WHAT IS NEEDED:
Among the records, how many lines carry the string "rgba"? Give that number with nothing added.

(Stored items)
----
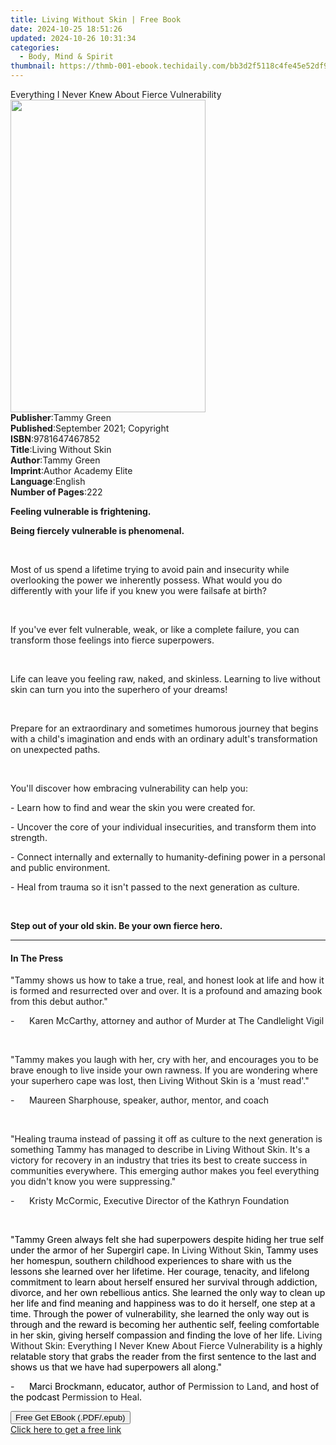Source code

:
 ```yaml
---
title: Living Without Skin | Free Book
date: 2024-10-25 18:51:26
updated: 2024-10-26 10:31:34
categories:
  - Body, Mind & Spirit
thumbnail: https://thmb-001-ebook.techidaily.com/bb3d2f5118c4fe45e52df9852ad8b0822571cf3814e2f62fb792bb0bafa5d9e8.jpg
---
```

<main id="book-container">
  <div class="flex flex-col">
    <div class="book-brief flex-1 py-6 px-4 sm:p-6 md:py-10 md:px-8">
      <!-- brief-->
      <div class="book-brief-main">
        Everything I Never Knew About Fierce Vulnerability
      </div>
    </div>
    <div
      class="book-meta-info flex-1 grid gap-4 col-start-1 col-end-3 row-start-1 sm:mb-6 sm:grid-cols-4 lg:gap-6 lg:col-start-2 lg:row-end-6 lg:row-span-6 lg:mb-0"
    >
      <div
        class="book-meta-info-left place-content-center mt-4 p-4 text-sm leading-6 col-start-2 col-span-2 dark:text-slate-400"
      >
        <img
          class="w-full h-500 object-cover rounded-lg sm:h-255 sm:col-span-2 lg:col-span-full"
          src="https://img-001-ebook.techidaily.com/eb2c6272bc037984aecb572a6cb0bec40d1046222b88b94275afd3fd9ed9ebac.jpg"
          alt=""
          width="312"
          height="500"
        />
      </div>
      <div
        class="book-meta-info-right mt-2 col-start-1 row-start-2 col-span-3 self-center"
      >
        <!-- meta data  -->
        <div class="flex flex-col px-4 md:px-8">
          <div class="flex-1">
            <strong>Publisher</strong>:<span class="px-2">Tammy Green</span>
          </div>
          <div class="flex-1">
            <strong>Published</strong>:<span class="px-2"
              >September 2021; Copyright</span
            >
          </div>
          <div class="flex-1">
            <strong>ISBN</strong>:<span class="px-2">9781647467852</span>
          </div>
          <div class="flex-1">
            <strong>Title</strong>:<span class="px-2">Living Without Skin</span>
          </div>
          <div class="flex-1">
            <strong>Author</strong>:<span class="px-2">Tammy Green</span>
          </div>
          <div class="flex-1">
            <strong>Imprint</strong>:<span class="px-2"
              >Author Academy Elite</span
            >
          </div>
          <div class="flex-1">
            <strong>Language</strong>:<span class="px-2">English</span>
          </div>
          <div class="flex-1">
            <strong>Number of Pages</strong>:<span class="px-2">222</span>
          </div>
        </div>
      </div>
    </div>
    <div class="book-description flex-1 py-6 px-4 sm:p-6 md:py-10 md:px-8">
      <div class="book-description-main">
        <div accordion-content="" id="description">
          <p><strong>Feeling vulnerable is frightening. </strong></p>
          <p><strong>Being fiercely vulnerable is phenomenal. </strong></p>
          <p>&nbsp;</p>
          <p>
            Most of us spend a lifetime trying to avoid pain and insecurity
            while overlooking the power we inherently possess. What would you do
            differently with your life if you knew you were failsafe at birth?
          </p>
          <p>&nbsp;</p>
          <p>
            If you've ever felt vulnerable, weak, or like a complete failure,
            you can transform those feelings into fierce superpowers.
          </p>
          <p>&nbsp;</p>
          <p>
            Life can leave you feeling raw, naked, and skinless. Learning to
            live without skin can turn you into the superhero of your dreams!
          </p>
          <p>&nbsp;</p>
          <p>
            Prepare for an extraordinary and sometimes humorous journey that
            begins with a child's imagination and ends with an ordinary adult's
            transformation on unexpected paths.&nbsp;
          </p>
          <p>&nbsp;</p>
          <p>You'll discover how embracing vulnerability can help you:</p>
          <p>- Learn how to find and wear the skin you were created for.</p>
          <p>
            - Uncover the core of your individual insecurities, and transform
            them into strength.
          </p>
          <p>
            - Connect internally and externally to humanity-defining power in a
            personal and public environment.
          </p>
          <p>
            - Heal from trauma so it isn't passed to the next generation as
            culture.
          </p>
          <p>&nbsp;</p>
          <p>
            <strong
              >Step out of your old skin. Be your own fierce hero.
            </strong>
          </p>
        </div>
        <div class="accordion-fader"></div>
      </div>
    </div>
    <div class="book-excerpts flex-1 py-6 px-4 sm:p-6 md:py-10 md:px-8">
      <!-- excerpts-->
      <div class="book-excerpts-main">
        <hr />
        <h4 class="placeholder placeholder-heading">
          <span>In The Press</span>
        </h4>
        <p></p>
        <p>
          "Tammy shows us how to take a true, real, and honest look at life and
          how it is formed and resurrected over and over. It is a profound and
          amazing book from this debut author."
        </p>
        <p>
          -&nbsp;&nbsp;&nbsp;&nbsp;&nbsp;&nbsp;Karen McCarthy, attorney and
          author of Murder at The Candlelight Vigil
        </p>
        <p>&nbsp;</p>
        <p>
          "Tammy makes you laugh with her, cry with her, and encourages you to
          be brave enough to live inside your own rawness. If you are wondering
          where your superhero cape was lost, then Living Without Skin is a
          'must read'."
        </p>
        <p>
          -&nbsp;&nbsp;&nbsp;&nbsp;&nbsp;&nbsp;Maureen Sharphouse, speaker,
          author, mentor, and coach
        </p>
        <p>&nbsp;</p>
        <p>
          "Healing trauma instead of passing it off as culture to the next
          generation is something Tammy has managed to describe in Living
          Without Skin. It's a victory for recovery in an industry that tries
          its best to create success in communities everywhere. This emerging
          author makes you feel everything you didn't know you were
          suppressing."
        </p>
        <p>
          -&nbsp;&nbsp;&nbsp;&nbsp;&nbsp;&nbsp;Kristy McCormic, Executive
          Director of the Kathryn Foundation
        </p>
        <p>&nbsp;</p>
        <p>
          <span style="color: rgba(0, 0, 0, 1)"
            >"Tammy Green always felt she had superpowers despite hiding her
            true self under the armor of her Supergirl cape. In </span
          >Living Without Skin<span style="color: rgba(0, 0, 0, 1)"
            >, Tammy uses her homespun, southern childhood experiences to share
            with us the lessons she learned over her lifetime. Her courage,
            tenacity, and lifelong commitment to learn about herself ensured her
            survival through addiction, divorce, and her own rebellious antics.
            She learned the only way to clean up her life and find meaning and
            happiness was to do it herself, one step at a time. Through the
            power of vulnerability, she learned the only way out is through and
            the reward is becoming her authentic self, feeling comfortable in
            her skin, giving herself compassion and finding the love of her
            life. </span
          >Living Without Skin: Everything I Never Knew About Fierce
          Vulnerability<span style="color: rgba(0, 0, 0, 1)">
            is a highly relatable story that grabs the reader from the first
            sentence to the last and shows us that we have had superpowers all
            along."</span
          >
        </p>
        <p>
          <span style="color: rgba(0, 0, 0, 1)"
            >-&nbsp;&nbsp;&nbsp;&nbsp;&nbsp;&nbsp;Marci Brockmann, educator,
            author of </span
          >Permission to Land<span style="color: rgba(0, 0, 0, 1)"
            >, and host of the podcast </span
          >Permission to Heal<span style="color: rgba(0, 0, 0, 1)">.</span>
        </p>
        <p></p>
      </div>
    </div>
    <div
      class="book-about-author flex-1 py-6 px-4 sm:p-6 md:py-10 md:px-8"
    ></div>
    <div class="book-free-get flex-1 py-6 px-4 sm:p-6 md:py-10 md:px-8">
      <button
        id="btn-free-get"
        class="bg-blue-500 hover:bg-blue-700 text-white font-bold py-2 px-4 rounded"
      >
        Free Get EBook (.PDF/.epub)
      </button>
      <div id="countdown-display" class="px-2 text-lg mt-2"></div>
      <a
        id="free-link"
        class="hidden bg-blue-500 hover:bg-blue-700 text-white font-bold py-2 px-4 rounded"
        href="https://www.ebooks.com/en-us/book/210324529/living-without-skin/tammy-green/"
        target="_blank"
        >Click here to get a free link</a
      >
    </div>
    <script>
      let countdownTime = 0;
      let countdownInterval = null;
      document
        .getElementById('btn-free-get')
        .addEventListener('click', startCountdown);
      function startCountdown() {
        countdownTime = new Date().getTime() + 60000 * 3;
        countdownInterval = setInterval(updateCountdown, 1000);
        document.getElementById('btn-free-get').disabled = true;
        document
          .getElementById('btn-free-get')
          .classList.add('bg-gray-500', 'cursor-not-allowed');
      }
      function updateCountdown() {
        let currentTime = new Date().getTime();
        let timeLeft = countdownTime - currentTime;
        let secondsLeft = Math.floor(timeLeft / 1000);
        document.getElementById('countdown-display').innerHTML =
          `Remaining time: ${secondsLeft} seconds.`;
        if (secondsLeft <= 0) {
          clearInterval(countdownInterval);
          document.getElementById('btn-free-get').classList.add('hidden');
          document.getElementById('free-link').classList.remove('hidden');
          document.getElementById('countdown-display').innerHTML = '';
        }
      }
    </script>
  </div>
</main>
----
SOLUTION TO THIS PROBLEM:
6